She Torah
Dear friends,
(*There's a little invitation to a protest I don't want you to miss at the bottom.)
"I’d like to speak the blessings in the feminine,” Ella told me. “What would that be in Hebrew?”
It would start “Barchu et Adonai Hamvorechet.”
“And then?”
“Bruchah Adonai Hamvorechet le’olam va’ed!”
At her ceremony, for the blessings that officially made her a Bat Mitzvah, Ella flipped the gender of God. It took a young woman from a family of four women to soften the male-dominated idea of God for all of us in the room and suggest a Jewish Goddess instead.
This is not a new idea of course. In the Amidah we find the phrase “מודים אנחנו לך”, We thank You, in the feminine. There are many such examples in the prayers.
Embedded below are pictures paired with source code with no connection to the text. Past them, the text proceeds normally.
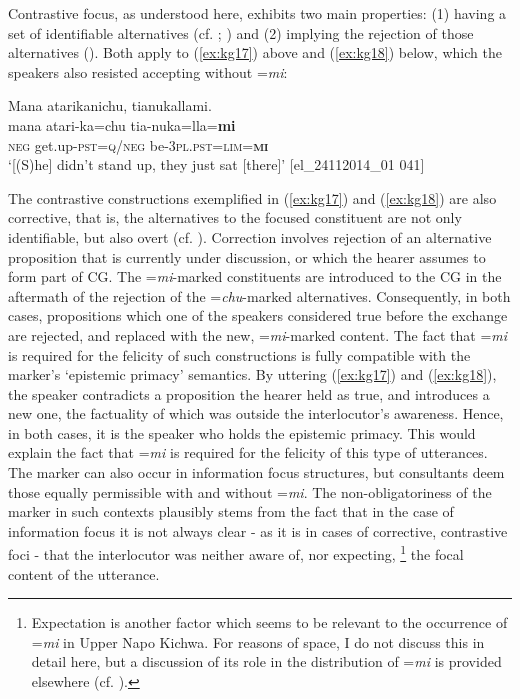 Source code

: \documentclass[output=paper]{langscibook}
\begin{document}
Contrastive focus, as understood here, exhibits two main properties: (1) having a set of identifiable alternatives (cf. \citealt{Kiss1998}; \citealt{Repp2010}) and (2) implying the rejection of those alternatives (\citealt[1336]{Repp2010}). Both apply to (\ref{ex:kg17}) above and (\ref{ex:kg18}) below, which the speakers also resisted accepting without =\textit{mi}:

 
\begin{exe}
	\ex \label{ex:kg18}
	\glll Mana atarikanichu, tianukallami.\\
	mana atari-ka=chu tia-nuka=lla=\textbf{mi}\\
	\textsc{neg} get.up-\textsc{pst}=\textsc{q}/\textsc{neg}  be-3\textsc{pl}.\textsc{pst}=\textsc{lim}=\textbf{\textsc{mi}}\\
	\trans ‘[(S)he] didn't stand up, they just sat [there]’ [el\_24112014\_01   041]
\end{exe}

The contrastive constructions exemplified in (\ref{ex:kg17}) and (\ref{ex:kg18}) are also corrective, that is, the alternatives to the focused constituent are not only identifiable, but also overt (cf. \citealt{Repp2010}).  Correction involves rejection of an alternative proposition that is currently under discussion, or which the hearer assumes to form part of CG. The =\textit{mi}-marked constituents are introduced to the CG in the aftermath of the rejection of the =\textit{chu}-marked alternatives. Consequently, in both cases, propositions which one of the speakers considered true before the exchange are rejected, and replaced with the new, =\textit{mi}-marked content. The fact that =\textit{mi} is required for the felicity of such constructions is fully compatible with the marker’s ‘epistemic primacy’ semantics. By uttering (\ref{ex:kg17}) and (\ref{ex:kg18}), the speaker contradicts a proposition the hearer held as true, and introduces a new one, the factuality of which was outside the interlocutor’s awareness. Hence, in both cases, it is the speaker who holds the epistemic primacy. This would explain the fact that =\textit{mi} is required for the felicity of this type of utterances. The marker can also occur in information focus structures, but consultants deem those equally permissible with and without =\textit{mi}. The non-obligatoriness of the marker in such contexts plausibly stems from the fact that in the case of information focus it is not always clear - as it is in cases of corrective, contrastive foci - that the interlocutor was neither aware of, nor expecting, \footnote{Expectation is another factor which seems to be relevant to the occurrence of =\textit{mi} in Upper Napo Kichwa. For reasons of space, I do not discuss this in detail here, but a discussion of its role in the distribution of =\textit{mi} is provided elsewhere (cf. \citealt[ch.6]{Grzech2016a}).} the focal content of the utterance.
\end{document}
Yah, as in Helleluyah is considered the feminine presence of God. In one of the central Kabbalistic depictions of divinity we find a trifecta of Gods, among them the Nukba, or female Goddess who plays a central role in the divine structure of things.
But overwhelmingly God is referred to grammatically as male, and that is the beginning of patriarchal thinking. How we speak is how we think is how we behave. There’s an obvious link from the male God to the death of Mahsa Amini and the oppression of women worldwide.
Since Ella’s Bat Mitzvah I began addressing God in the feminine in some of my prayers. The result has been a widening and welcoming of the idea of God. I continue to keep many of the prayers in the traditional male form, since beneath these notions of gender is a wider understanding of the genderlessness of God. God is the place of no separation, beyond definition, transcending ideas, identities, anything human thinking can produce.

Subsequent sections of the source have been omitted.